Tomorrow Firefox 4 will be unleashed on an unsuspecting public, and the web will be even more awesome. Here’s my take on upgrading to the Debian equivalent, Iceweasel.

I updated to Iceweasel 4 today which is in the Debian experimental repository.  The update process was as smooth as can be expected.  A few extensions didn’t update, which required looking into why and finding alternatives.

  1. All-in-One Gestures, which I used for the scrollwheel on tabs behavior, wasn’t updated. I opted for Tab Wheel Scroll, which doesn’t have all the extra features I never used.  The author’s description even leads with, “do one thing and do it well,” so I probably should have switched to it earlier.
  2. Firebug needed updating; no big deal.
  3. CS Lite‘s author has apparently stopped updating, which is a shame. For now I’m using Cookie Monster, which is very similar to CS Lite, but I liked the former’s icon.  The latter also currently doesn’t allow repositioning its statusbar button.
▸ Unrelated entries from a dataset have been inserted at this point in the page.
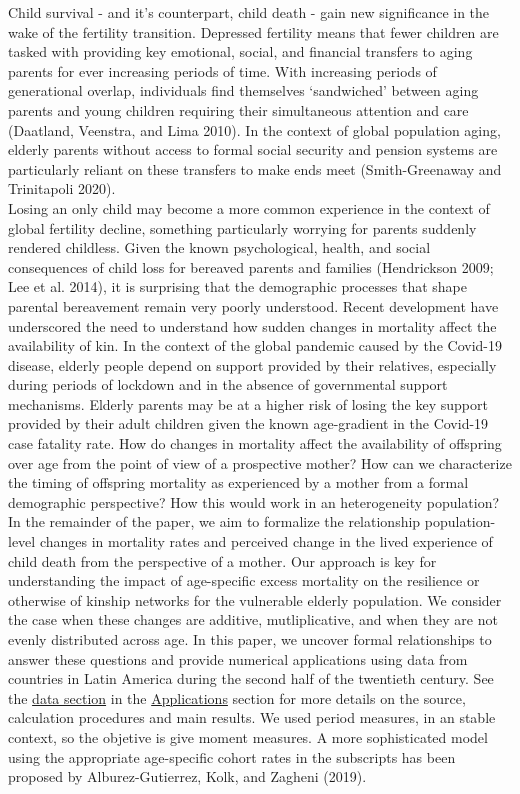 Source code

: \documentclass[
]{article}
\begin{document}
Child survival - and it's counterpart, child death - gain new
significance in the wake of the fertility transition. Depressed
fertility means that fewer children are tasked with providing key
emotional, social, and financial transfers to aging parents for ever
increasing periods of time. With increasing periods of generational
overlap, individuals find themselves `sandwiched' between aging parents
and young children requiring their simultaneous attention and care
(Daatland, Veenstra, and Lima 2010). In the context of global population
aging, elderly parents without access to formal social security and
pension systems are particularly reliant on these transfers to make ends
meet (Smith-Greenaway and Trinitapoli 2020).\\
Losing an only child may become a more common experience in the context
of global fertility decline, something particularly worrying for parents
suddenly rendered childless. Given the known psychological, health, and
social consequences of child loss for bereaved parents and families
(Hendrickson 2009; Lee et al. 2014), it is surprising that the
demographic processes that shape parental bereavement remain very poorly
understood. Recent development have underscored the need to understand
how sudden changes in mortality affect the availability of kin. In the
context of the global pandemic caused by the Covid-19 disease, elderly
people depend on support provided by their relatives, especially during
periods of lockdown and in the absence of governmental support
mechanisms. Elderly parents may be at a higher risk of losing the key
support provided by their adult children given the known age-gradient in
the Covid-19 case fatality rate. How do changes in mortality affect the
availability of offspring over age from the point of view of a
prospective mother? How can we characterize the timing of offspring
mortality as experienced by a mother from a formal demographic
perspective? How this would work in an heterogeneity population? In the
remainder of the paper, we aim to formalize the relationship
population-level changes in mortality rates and perceived change in the
lived experience of child death from the perspective of a mother. Our
approach is key for understanding the impact of age-specific excess
mortality on the resilience or otherwise of kinship networks for the
vulnerable elderly population. We consider the case when these changes
are additive, mutliplicative, and when they are not evenly distributed
across age. In this paper, we uncover formal relationships to answer
these questions and provide numerical applications using data from
countries in Latin America during the second half of the twentieth
century. See the \protect\hyperlink{Data}{data section} in the
\protect\hyperlink{Applications}{Applications} section for more details
on the source, calculation procedures and main results. We used period
measures, in an stable context, so the objetive is give moment measures.
A more sophisticated model using the appropriate age-specific cohort
rates in the subscripts has been proposed by Alburez-Gutierrez, Kolk,
and Zagheni (2019).
\end{document}
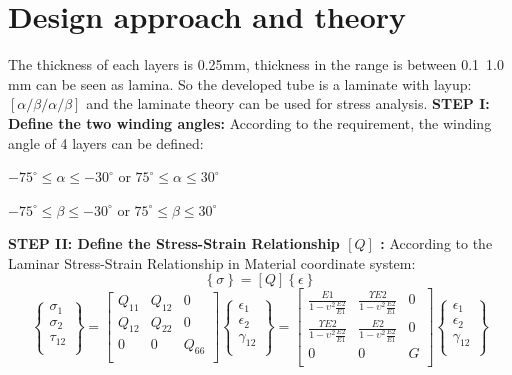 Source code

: \documentclass[12pt]{article}
\begin{document}
\section{Design approach and theory}
\noindent The thickness of each layers is 0.25mm, thickness in the range is between 0.1~1.0 mm can be seen as lamina. So the developed tube is a laminate with layup: $[\alpha /\beta /\alpha /\beta ]$ and the laminate theory can be used for stress analysis.\newline\newline
\noindent \textbf{STEP I: Define the two winding angles:}\newline
\noindent According to the requirement, the winding angle of 4 layers can be defined:\newline
\begin{center}
$-75^{\circ} \leq \alpha \leq -30^{\circ}$ or $75^{\circ} \leq \alpha \leq 30^{\circ}$\end{center}
\begin{center}
$-75^{\circ} \leq \beta \leq -30^{\circ}$ or $75^{\circ} \leq \beta \leq 30^{\circ}$
\end{center}
\noindent \textbf{STEP II: Define the Stress-Strain Relationship $\left[ Q \right]$ :}\newline
According to the Laminar Stress-Strain Relationship in Material coordinate system: \newline$$\left\{ \sigma \right\} = \left[Q \right] \left\{ \epsilon \right\}$$
$$\left\{ \begin{matrix}
    \sigma_1  \\
    \sigma_2  \\
    \tau_{12}  \\
    \end{matrix} \right\} = \left[\begin{matrix}
		Q_{11} & Q_{12} & 0 \\
		Q_{12} & Q_{22} & 0 \\
		0 & 0 & Q_{66} \\
		\end{matrix} \right] \left\{ \begin{matrix}
			\epsilon_1  \\
			\epsilon_2  \\
			\gamma_{12}  \\
			\end{matrix} \right\} = \left[\begin{matrix}
				\frac{E1}{1-\upsilon^2\frac{E2}{E1}} & \frac{\Upsilon E2}{1-\upsilon^2\frac{E2}{E1}} & 0 \\
				\frac{\Upsilon E2}{1-\upsilon^2\frac{E2}{E1}} & \frac{E2}{1-\upsilon^2\frac{E2}{E1}} & 0 \\
				0 & 0 & G \\
				\end{matrix} \right] \left\{ \begin{matrix}
					\epsilon_1  \\
					\epsilon_2  \\
					\gamma_{12}  \\
					\end{matrix} \right\}$$
\end{document}
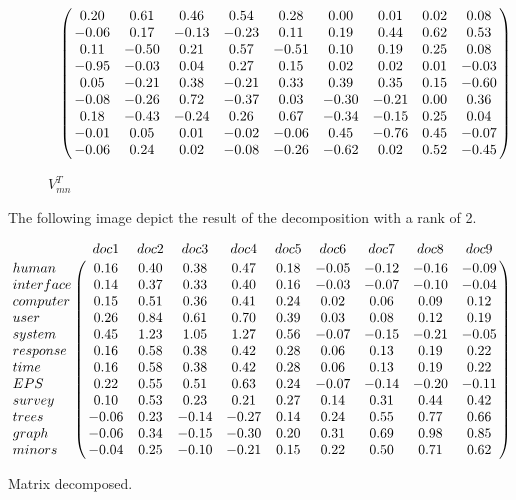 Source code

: \clearpage
\begin{figure}[h!]
	\begin{equation} \nonumber
	\bordermatrix{~  \cr	
		& 0.20 & 0.61 & 0.46 & 0.54 & 0.28 & 0.00 & 0.01 & 0.02 & 0.08 \cr
		& -0.06 & 0.17 & -0.13 & -0.23 & 0.11 & 0.19 & 0.44 & 0.62 & 0.53 \cr
		& 0.11 & -0.50 & 0.21 & 0.57 & -0.51 & 0.10 & 0.19 & 0.25 & 0.08 \cr
		& -0.95 & -0.03 & 0.04 & 0.27 & 0.15 & 0.02 & 0.02 & 0.01 & -0.03 \cr
		& 0.05 & -0.21 & 0.38 & -0.21 & 0.33 & 0.39 & 0.35 & 0.15 & -0.60 \cr
		& -0.08 & -0.26 & 0.72 & -0.37 & 0.03 & -0.30 & -0.21 & 0.00 & 0.36 \cr
		& 0.18 & -0.43 & -0.24 & 0.26 & 0.67 & -0.34 & -0.15 & 0.25 & 0.04 \cr
		& -0.01 & 0.05 & 0.01 & -0.02 & -0.06 & 0.45 & -0.76 & 0.45 & -0.07 \cr
		& -0.06 & 0.24 & 0.02 & -0.08 & -0.26 & -0.62 & 0.02 & 0.52 & -0.45 \cr	 
 }
	\end{equation}
	\caption{$V_{mn}^{T}$}
	\label{fig:TDM}
\end{figure}
The following image depict the result of the decomposition with a rank of 2.
\begin{table}[h!]
	\begin{equation} \nonumber
	\bordermatrix{~ & doc1 & doc2 & doc3 & doc4 & doc5 & doc6 & doc7 & doc8 & doc9 \cr	
		human 	& 0.16 & 0.40 & 0.38 & 0.47 & 0.18 & -0.05 & -0.12 & -0.16 & -0.09 \cr
		interface 	& 0.14 & 0.37 & 0.33 & 0.40 & 0.16 & -0.03 & -0.07 & -0.10 & -0.04 \cr
		computer	& 0.15 & 0.51 & 0.36 & 0.41 & 0.24 & 0.02 & 0.06 & 0.09 & 0.12 \cr
		user 		& 0.26 & 0.84 & 0.61 & 0.70 & 0.39 & 0.03 & 0.08 & 0.12 & 0.19 \cr
		system 	& 0.45 & 1.23 & 1.05 & 1.27 & 0.56 & -0.07 & -0.15 & -0.21 & -0.05 \cr
		response 	& 0.16 & 0.58 & 0.38 & 0.42 & 0.28 & 0.06 & 0.13 & 0.19 & 0.22 \cr
		time 		& 0.16 & 0.58 & 0.38 & 0.42 & 0.28 & 0.06 & 0.13 & 0.19 & 0.22 \cr
		EPS 	 	& 0.22 & 0.55 & 0.51 & 0.63 & 0.24 & -0.07 & -0.14 & -0.20 & -0.11 \cr 
		survey 	& 0.10 & 0.53 & 0.23 & 0.21 & 0.27 & 0.14 & 0.31 & 0.44 & 0.42 \cr
		trees 		& -0.06 & 0.23 & -0.14 & -0.27 & 0.14 & 0.24 & 0.55 & 0.77 & 0.66 \cr
		graph 		& -0.06 & 0.34 & -0.15 & -0.30 & 0.20 & 0.31 & 0.69 & 0.98 & 0.85 \cr
		minors 	& -0.04 & 0.25 & -0.10 & -0.21 & 0.15 & 0.22 & 0.50 & 0.71 & 0.62 \cr	  }
	\end{equation}
	\caption{Matrix decomposed.}
	\label{fig:TDM}
\end{table}
\clearpage

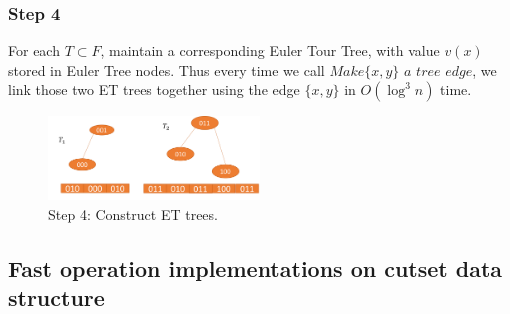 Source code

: \documentclass[conference,compsoc]{IEEEtran}
\begin{document}
\subsubsection*{Step 4} For each $T \subset F$, maintain a corresponding Euler Tour Tree, with value $v(x)$ stored in Euler Tree nodes. Thus every time we call $Make\{x,y\}$ $a$ $tree$ $edge$, we link those two ET trees together using the edge $\{x,y\}$ in $O(\log^3n)$ time.
\begin{figure}[h]
	\centering
	\includegraphics[width=0.5\textwidth]{Pic/4.png}
	\caption{Step 4: Construct ET trees.}
	\label{fig:4}
\end{figure}
\subsection{Fast operation implementations on cutset data structure}
\end{document}
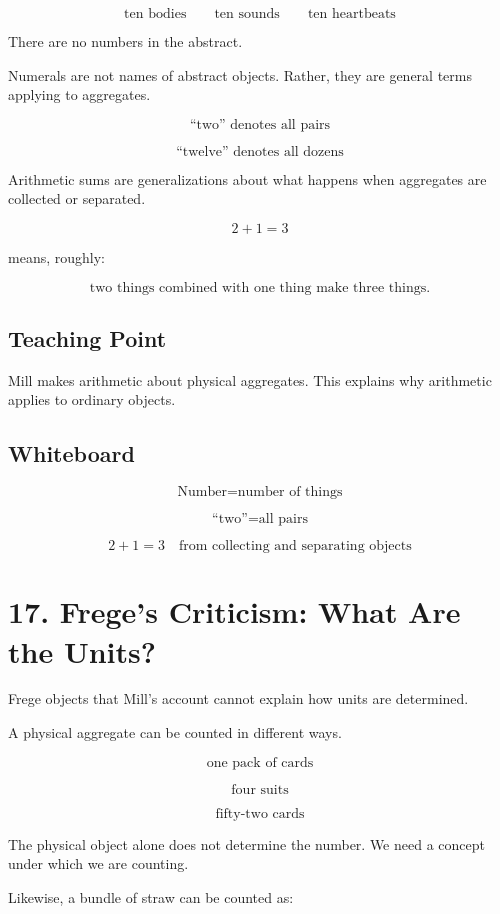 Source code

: \documentclass[11pt]{article}
\begin{document}
\[
\text{ten bodies}
\qquad
\text{ten sounds}
\qquad
\text{ten heartbeats}
\]

There are no numbers in the abstract.

Numerals are not names of abstract objects. Rather, they are general terms applying to
aggregates.

\[
\text{``two'' denotes all pairs}
\]

\[
\text{``twelve'' denotes all dozens}
\]

Arithmetic sums are generalizations about what happens when aggregates are collected or
separated.

\[
2+1=3
\]

means, roughly:

\[
\text{two things combined with one thing make three things.}
\]

\subsection*{Teaching Point}

Mill makes arithmetic about physical aggregates. This explains why arithmetic applies to
ordinary objects.

\subsection*{Whiteboard}

\[
\text{Number} = \text{number of things}
\]

\[
\text{``two''} = \text{all pairs}
\]

\[
2+1=3
\quad
\text{from collecting and separating objects}
\]

\section*{17. Frege's Criticism: What Are the Units?}

Frege objects that Mill's account cannot explain how units are determined.

A physical aggregate can be counted in different ways.

\[
\text{one pack of cards}
\]

\[
\text{four suits}
\]

\[
\text{fifty-two cards}
\]

The physical object alone does not determine the number. We need a concept under which
we are counting.

Likewise, a bundle of straw can be counted as:
\end{document}
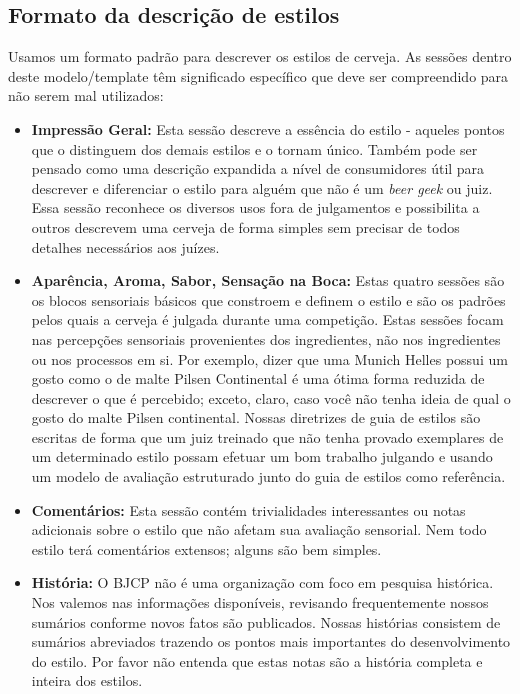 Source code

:\subsection*{Formato da descrição de estilos}
Usamos um formato padrão para descrever os estilos de cerveja. As sessões dentro deste modelo/template têm significado específico que deve ser compreendido para não serem mal utilizados:
\begin{itemize}
\item \textbf{Impressão Geral:} Esta sessão descreve a essência do estilo - aqueles pontos que o distinguem dos demais estilos e o tornam único. Também pode ser pensado como uma descrição expandida a nível de consumidores útil para descrever e diferenciar o estilo para alguém que não é um \textit{beer geek} ou juiz. Essa sessão reconhece os diversos usos fora de julgamentos e possibilita a outros descrevem uma cerveja de forma simples sem precisar de todos detalhes necessários aos juízes.
\item \textbf{Aparência, Aroma, Sabor, Sensação na Boca:} Estas quatro sessões são os blocos sensoriais básicos que constroem e definem o estilo e são os padrões pelos quais a cerveja é julgada durante uma competição. Estas sessões focam nas percepções sensoriais provenientes dos ingredientes, não nos ingredientes ou nos processos em si. Por exemplo, dizer que uma Munich Helles possui um gosto como o de malte Pilsen Continental é uma ótima forma reduzida de descrever o que é percebido; exceto, claro, caso você não tenha ideia de qual o gosto do malte Pilsen continental. Nossas diretrizes de guia de estilos são escritas de forma que um juiz treinado que não tenha provado exemplares de um determinado estilo possam efetuar um bom trabalho julgando e usando um modelo de avaliação estruturado junto do guia de estilos como referência.
\item \textbf{Comentários:} Esta sessão contém trivialidades interessantes ou notas adicionais sobre o estilo que não afetam sua avaliação sensorial. Nem todo estilo terá comentários extensos; alguns são bem simples.
\item \textbf{História:} O BJCP não é uma organização com foco em pesquisa histórica. Nos valemos nas informações disponíveis, revisando frequentemente nossos sumários conforme novos fatos são publicados. Nossas histórias consistem de sumários abreviados trazendo os pontos mais importantes do desenvolvimento do estilo. Por favor não entenda que estas notas são a história completa e inteira dos estilos.

\end{itemize}

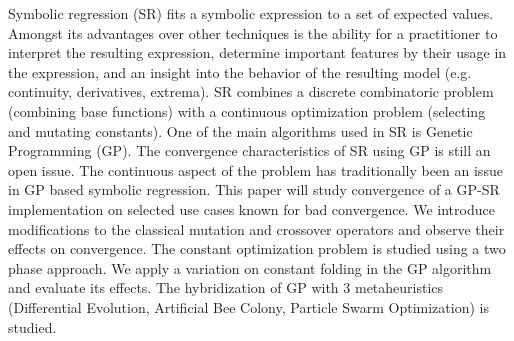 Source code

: Symbolic regression (SR) fits a symbolic expression to a set of expected values.
Amongst its advantages over other techniques is the ability for a practitioner to interpret the resulting expression, determine important features by their usage in the expression, and an insight into the behavior of the resulting model (e.g. continuity, derivatives, extrema).
SR combines a discrete combinatoric problem (combining base functions) with a continuous optimization problem (selecting and mutating constants).
One of the main algorithms used in SR is Genetic Programming (GP). The convergence characteristics of SR using GP is still an open issue.
The continuous aspect of the problem has traditionally been an issue in GP based symbolic regression. This paper will study convergence of a GP-SR implementation on selected use cases known for bad convergence.
We introduce modifications to the classical mutation and crossover operators and observe their effects on convergence. 
The constant optimization problem is studied using a two phase approach. We apply a variation on constant folding in the GP algorithm and evaluate its effects. The hybridization of GP with 3 metaheuristics (Differential Evolution, Artificial Bee Colony, Particle Swarm Optimization) is studied.  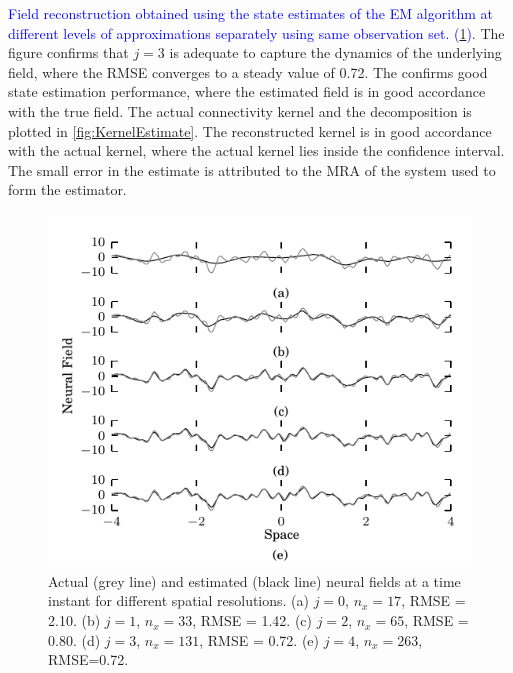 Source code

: \documentclass[journal,a4paper]{IEEEtran}
\newcommand{\parham}[1]{\textcolor{blue}{#1}}
\begin{document}
\parham{Field reconstruction obtained using the state estimates of the EM algorithm at different levels of approximations separately using same observation set. (\figurename{\ref{fig:FieldEstimates}})}. The figure confirms that $j=3$ is adequate to capture the dynamics of the underlying field, where the RMSE converges to a steady value of 0.72. The confirms good state estimation performance, where the estimated field is in good accordance with the true field. The actual connectivity kernel and the decomposition is plotted in \figurename{\ref{fig:KernelEstimate}}. The reconstructed kernel is in good accordance with the actual kernel, where the actual kernel lies inside the confidence interval. The small error in the estimate is attributed to the MRA of the system used to form the estimator.
\begin{figure}[!h] 
	\centering
		\includegraphics[scale=1]{./Graph/Field.pdf}
		\caption{Actual (grey line) and estimated (black line) neural fields at a time instant for different spatial resolutions. (a) $j=0$, $n_x=17$, RMSE = 2.10. (b) $j=1$, $n_x=33$, RMSE = 1.42. (c) $j=2$, $n_x=65$, RMSE = 0.80. (d) $j=3$, $n_x=131$, RMSE = 0.72. (e) $j=4$, $n_x=263$, RMSE=0.72.}
	\label{fig:FieldEstimates}
\end{figure} 
\end{document}
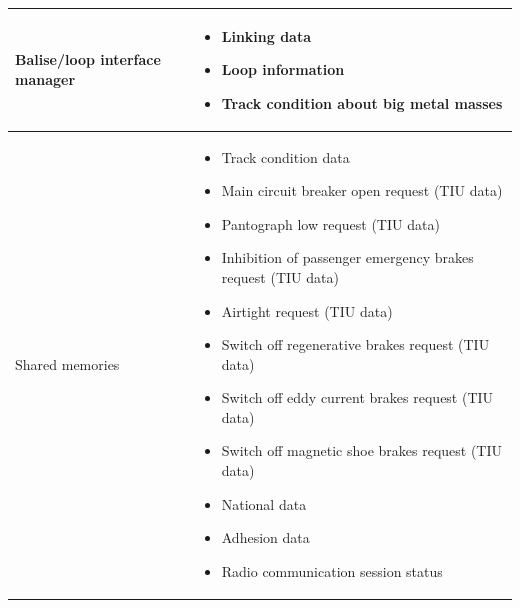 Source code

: \documentclass[nocc]{template/openetcs_report}
\begin{document}
\begin{longtable}{|l|l|}
				\hline
																	
					\begin{minipage}[t]{0.35\linewidth} Balise/loop interface manager	\end{minipage} 
				&	\begin{minipage}[t]{0.65\linewidth}
						\begin{itemize}
							\item Linking data
							\item Loop information
							\item Track condition about big metal masses
						\end{itemize}			
					\end{minipage} \\
				
				\hline
																																									
					\begin{minipage}[t]{0.35\linewidth} Shared memories	\end{minipage} 
				&	\begin{minipage}[t]{0.65\linewidth}
						\begin{itemize}
							\item Track condition data
							\item Main circuit breaker open request (TIU data)
							\item Pantograph low request (TIU data)
							\item Inhibition of passenger emergency brakes request (TIU data)
							\item Airtight request (TIU data)
							\item Switch off regenerative brakes request (TIU data)
							\item Switch off eddy current brakes request (TIU data)
							\item Switch off magnetic shoe brakes request (TIU data)
							\item National data
							\item Adhesion data
							\item Radio communication session status
						\end{itemize}				
					\end{minipage} \\
				
				\hline	
			\end{longtable}
\newpage				
\end{document}
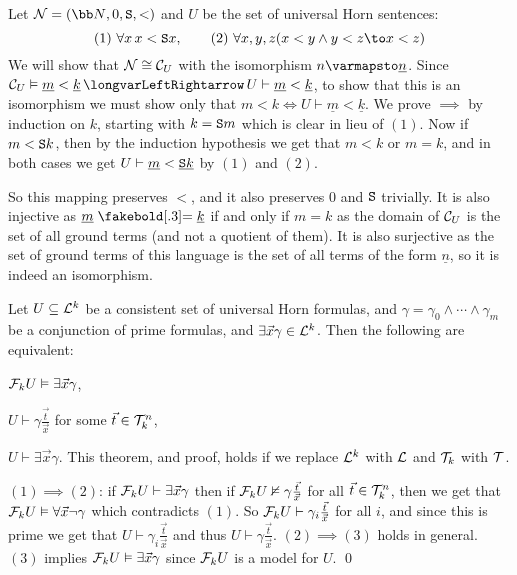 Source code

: \bexam

    Let ${\cal N}=({\bb N},0,{\tt S},<)$ and $U$ be the set of universal Horn sentences:
    $$ (1)\ \forall x\,x<{\tt S}x,\qquad (2)\ \forall x,y,z(x<y\land y<z\to x<z) $$
    We will show that ${\cal N}\cong{\cal C}_U$ with the isomorphism $n\varmapsto\underline n$.
    Since ${\cal C}_U\vDash\underline m<\underline k\iff U\vdash\underline m<\underline k$, to show that this is an isomorphism we must show only that $m<k\iff U\vdash\underline m<\underline k$.
    We prove $\implies$ by induction on $k$, starting with $k={\tt S}m$ which is clear in lieu of $(1)$.
    Now if $m<{\tt S}k$, then by the induction hypothesis we get that $m<k$ or $m=k$, and in both cases we get $U\vdash\underline m<\underline{{\tt S}k}$ by $(1)$ and $(2)$.

    So this mapping preserves $<$, and it also preserves $0$ and ${\tt S}$ trivially.
    It is also injective as $\underline m\eq\underline k$ if and only if $m=k$ as the domain of ${\cal C}_U$ is the set of all ground terms (and not a quotient of them).
    It is also surjective as the set of ground terms of this language is the set of all terms of the form $\underline n$, so it is indeed an isomorphism.

\eexam

\bthrm

    Let $U\subseteq{\cal L}^k$ be a consistent set of universal Horn formulas, and $\gamma=\gamma_0\land\cdots\land\gamma_m$ be a conjunction of prime formulas, and $\exists\vec x\gamma\in{\cal L}^k$.
    Then the following are equivalent:
    \benum
        \item ${\cal F}_kU\vDash\exists\vec x\gamma$,
        \item $U\vdash\gamma\frac{\vec t}{\vec x}$ for some $\vec t\in{\cal T}^n_k$,
        \item $U\vdash\exists\vec x\gamma$.
    \eenum
    This theorem, and proof, holds if we replace ${\cal L}^k$ with ${\cal L}$ and ${\cal T}_k$ with ${\cal T}$.

\ethrm

$(1)\implies(2)$: if ${\cal F}_kU\vdash\exists\vec x\gamma$ then if ${\cal F}_kU\nvDash\gamma\frac{\vec t}{\vec x}$ for all $\vec t\in{\cal T}^n_k$, then we get that
${\cal F}_kU\vDash\forall\vec x\neg\gamma$ which contradicts $(1)$.
So ${\cal F}_kU\vdash\gamma_i\frac{\vec t}{\vec x}$ for all $i$, and since this is prime we get that $U\vdash\gamma_i\frac{\vec t}{\vec x}$ and thus $U\vdash\gamma\frac{\vec t}{\vec x}$.
$(2)\implies(3)$ holds in general.
$(3)$ implies ${\cal F}_kU\vDash\exists\vec x\gamma$ since ${\cal F}_kU$ is a model for $U$.
\qed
I’d like to not show my Add-on bar in Iceweasel 4, since part of the redesign is to get rid of some of the extra chrome.  But for now I’m stuck with it:

  1. As mentioned, Cookie Monster won’t let you move its button.
  2. Same goes for Greasemonkey.
  3. Firebug puts one there, too, but it also allows you to have a regular toolbar button.

So, until Greasemonkey and a good Cookie tool let me move their buttons, I’ll have to see the Add-on bar.

Finally, it appears (see bugs.debian.org: 616353) that the current nVidia driver screws with Iceweasel’s rendering in several places.  So far, that’s only been an annoyance.  I can’t tell which tab is current, and I’ve seen some other rendering glitches too:

  1. The site identity is munged.
  2. I saw an advertisement stick on the screen regardless of which tab I viewed; it persisted after closing the tab that contained it, and even after I restarted the browser.  Lame.

Hopefully a new driver will be available soon, but until then I shall roll with the punches.

The good news:

  1. The browser is faster
  2. It’s prettier even if I’m still in a half-state waiting to turn on all the goodies (no bottom bar; using the one-button menu; the flawless rendering it should have).
  3. Panorama will make workflows easier to manage.
  4. It lays the groundwork for the best that’s yet to come.

Mozilla rocks, and so does glandium for the hard work he’s done in packaging their work for Debian.  And so does Debian for their hard work.  Hell, even the nVidia guys that introduced this annoying rendering bug deserve a pat on the back.

Tomorrow Firefox 4 will be unleashed on an unsuspecting public, and the web will be even more awesome.